William Cookworthy discovered deposits of kaolin in Cornwall, making a considerable contribution to the development of porcelain and other whiteware ceramics in the United Kingdom. Cookworthy's factory at Plymouth, established in 1768, used kaolin and china stone to make porcelain with a body composition similar to that of the Chinese porcelains of the early 18th century.

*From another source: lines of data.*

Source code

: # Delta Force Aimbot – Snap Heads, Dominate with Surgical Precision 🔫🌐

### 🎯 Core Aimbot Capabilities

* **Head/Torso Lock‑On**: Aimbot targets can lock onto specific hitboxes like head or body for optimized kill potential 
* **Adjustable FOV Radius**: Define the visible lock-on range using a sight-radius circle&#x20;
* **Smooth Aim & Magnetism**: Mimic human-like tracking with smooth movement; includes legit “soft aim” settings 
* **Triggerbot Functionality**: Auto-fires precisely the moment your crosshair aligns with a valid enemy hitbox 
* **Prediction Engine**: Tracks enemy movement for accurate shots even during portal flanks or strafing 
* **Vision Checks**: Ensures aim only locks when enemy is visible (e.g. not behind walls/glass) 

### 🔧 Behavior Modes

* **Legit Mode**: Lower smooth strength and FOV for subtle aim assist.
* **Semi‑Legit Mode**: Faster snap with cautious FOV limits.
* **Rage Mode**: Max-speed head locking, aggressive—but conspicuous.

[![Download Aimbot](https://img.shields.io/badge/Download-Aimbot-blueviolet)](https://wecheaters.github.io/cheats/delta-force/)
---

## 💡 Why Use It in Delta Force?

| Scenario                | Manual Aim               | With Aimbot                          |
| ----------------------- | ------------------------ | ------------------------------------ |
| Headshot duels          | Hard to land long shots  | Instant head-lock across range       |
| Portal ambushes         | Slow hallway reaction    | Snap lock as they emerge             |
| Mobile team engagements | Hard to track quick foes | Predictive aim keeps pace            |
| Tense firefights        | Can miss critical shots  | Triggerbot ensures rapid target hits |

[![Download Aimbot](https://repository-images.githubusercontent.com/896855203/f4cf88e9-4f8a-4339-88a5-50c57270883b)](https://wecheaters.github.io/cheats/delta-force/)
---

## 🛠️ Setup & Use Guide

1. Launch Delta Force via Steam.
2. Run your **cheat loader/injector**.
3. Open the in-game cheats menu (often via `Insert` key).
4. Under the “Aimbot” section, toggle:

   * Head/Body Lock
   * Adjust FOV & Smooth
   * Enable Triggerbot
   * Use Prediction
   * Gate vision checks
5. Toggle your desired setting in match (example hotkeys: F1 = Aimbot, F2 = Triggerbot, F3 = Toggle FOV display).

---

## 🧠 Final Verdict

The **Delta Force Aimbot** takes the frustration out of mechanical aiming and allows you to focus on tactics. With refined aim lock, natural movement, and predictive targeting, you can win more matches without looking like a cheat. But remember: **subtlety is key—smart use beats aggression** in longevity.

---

Porcelain can be divided into the three main categories (hard-paste, soft-paste and bone china), depending on the composition of the paste used to make the body of the porcelain object and the firing conditions.

Hard paste
These porcelains that came from East Asia, especially China, were some of the finest quality porcelain wares. The earliest European porcelains were produced at the Meissen factory in the early 18th century; they were formed from a paste composed of kaolin and alabaster and fired at temperatures up to 1,400 °C (2,552 °F) in a wood-fired kiln, producing a porcelain of great hardness, translucency, and strength.Later, the composition of the Meissen hard paste was changed and the alabaster was replaced by feldspar and quartz, allowing the pieces to be fired at lower temperatures. Kaolinite, feldspar and quartz (or other forms of silica) continue to constitute the basic ingredients for most continental European hard-paste porcelains.

Soft paste
Soft-paste porcelains date back from the early attempts by European potters to replicate Chinese porcelain by using mixtures of clay and frit. Soapstone and lime were known to have been included in these compositions. These wares were not yet actual porcelain wares as they were not hard nor vitrified by firing kaolin clay at high temperatures. As these early formulations suffered from high pyroplastic deformation, or slumping in the kiln at high temperatures, they were uneconomic to produce and of low quality. Formulations were later developed based on kaolin with quartz, feldspars, nepheline syenite or other feldspathic rocks. These were technically superior, and continue to be produced. Soft-paste porcelains are fired at lower temperatures than hard-paste porcelain, therefore these wares are generally less hard than hard-paste porcelains.

Bone china

Although originally developed in England in 1748 in order to compete with imported porcelain, bone china is now made worldwide. The English had read the letters of Jesuit missionary Francois Xavier d'Entrecolles, which described Chinese porcelain manufacturing secrets in detail. One writer has speculated that a misunderstanding of the text could possibly have been responsible for the first attempts to use bone-ash as an ingredient of English porcelain, although this is not supported by researchers and historians. In China, kaolin was sometimes described as forming the 'bones' of the paste, while the 'flesh' was provided by the refined rocks suitable for the porcelain body. Traditionally, English bone china was made from two parts of bone-ash, one part of kaolin and one part china stone, although this has largely been replaced by feldspars from non-UK sources.